:: Task prompt ::
Report how many lines in the records hold the string "cdots"; give the number and nothing else.

Segment Start: Given records

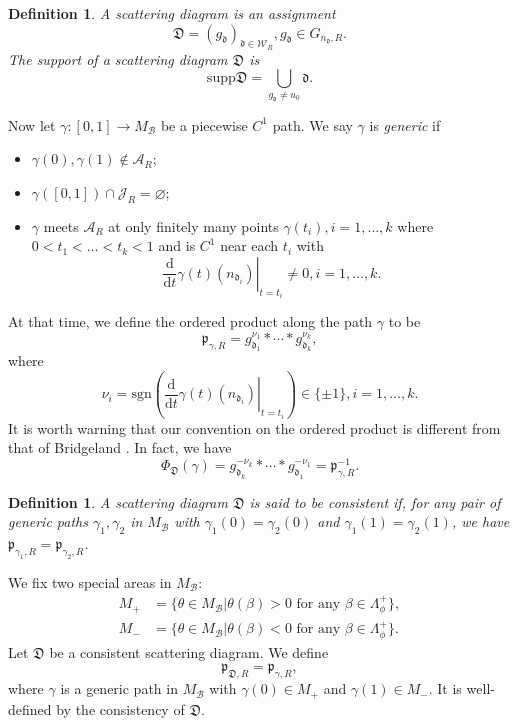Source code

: \documentclass[a4paper,12pt]{amsart}
\numberwithin{equation}{section}
\newtheorem{definition}[theorem]{Definition}
\newcommand{\diff}{\mathrm{d}}
\newcommand{\supp}{\mathrm{supp}}
\newcommand{\sgn}{\mathrm{sgn}}
\newcommand{\1}{\mathbf{1}}
\begin{document}
\begin{definition}
    A \emph{scattering diagram} is an assignment
    \[\mathfrak{D}=(g_{\mathfrak{d}})_{\mathfrak{d}\in\mathcal{W}_R},g_{\mathfrak{d}}\in G_{n_{\mathfrak{d}},R}.\]
    The \emph{support} of a scattering diagram $\mathfrak{D}$ is
    \[\supp\mathfrak{D}=\bigcup_{g_{\mathfrak{d}}\neq u_0}\mathfrak{d}.\]
\end{definition}
Now let $\gamma:[0,1]\rightarrow M_\mathcal{B}$ be a piecewise $C^1$ path. We say $\gamma$ is \emph{generic} if
\begin{itemize}
    \item $\gamma(0),\gamma(1)\notin\mathcal{A}_R$;
    \item $\gamma([0,1])\cap\mathcal{J}_R=\varnothing$;
    \item $\gamma$ meets $\mathcal{A}_R$ at only finitely many points $\gamma(t_i),i=1,\dots,k$ where $0<t_1<\dots<t_k<1$ and is $C^1$ near each $t_i$ with
    \[\left.\dfrac{\diff}{\diff t}\gamma(t)(n_{\mathfrak d_i})\right|_{t=t_i}\neq0,i=1,\dots,k.\]
\end{itemize}
At that time, we define the ordered product along the path $\gamma$ to be
\begin{equation}\label{scattering path product}
 \mathfrak p_{\gamma,R}=g_{\mathfrak d_1}^{\nu_1}*\cdots*g_{\mathfrak d_k}^{\nu_k},
\end{equation}
where
\[\nu_i=\sgn\left(\left.\dfrac{\diff}{\diff t}\gamma(t)(n_{\mathfrak d_i})\right|_{t=t_i}\right)\in\{\pm1\},i=1,\dots,k.\]
It is worth warning that our convention on the ordered product is different from that of Bridgeland \cite{Bri2017}. In fact, we have
\[\Phi_{\mathfrak D}(\gamma)=g_{\mathfrak d_k}^{-\nu_k}*\cdots*g_{\mathfrak d_1}^{-\nu_1}=\mathfrak p_{\gamma,R}^{-1}.\]
\begin{definition}
    A scattering diagram $\mathfrak{D}$ is said to be \emph{consistent} if, for any pair of generic paths $\gamma_1,\gamma_2$ in $M_\mathcal{B}$ with $\gamma_1(0)=\gamma_2(0)$ and $\gamma_1(1)=\gamma_2(1)$, we have $\mathfrak{p}_{\gamma_1,R}=\mathfrak{p}_{\gamma_2,R}$.
\end{definition}
We fix two special areas in $M_\mathcal{B}$:
\begin{align*}
    M_+&=\{\theta\in M_\mathcal{B}|\theta(\beta)>0\text{ for any }\beta\in\Lambda_\phi^+\},\\
    M_-&=\{\theta\in M_\mathcal{B}|\theta(\beta)<0\text{ for any }\beta\in\Lambda_\phi^+\}.
\end{align*}
Let $\mathfrak{D}$ be a consistent scattering diagram. We define 
\[\mathfrak{p}_{\mathfrak{D},R}=\mathfrak{p}_{\gamma,R},\]
where $\gamma$ is a generic path in $M_\mathcal{B}$ with $\gamma(0)\in M_+$ and $\gamma(1)\in M_-$. It is well-defined by the consistency of $\mathfrak{D}$.
\end{document}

Segment End: Given records

:: Task answer ::
2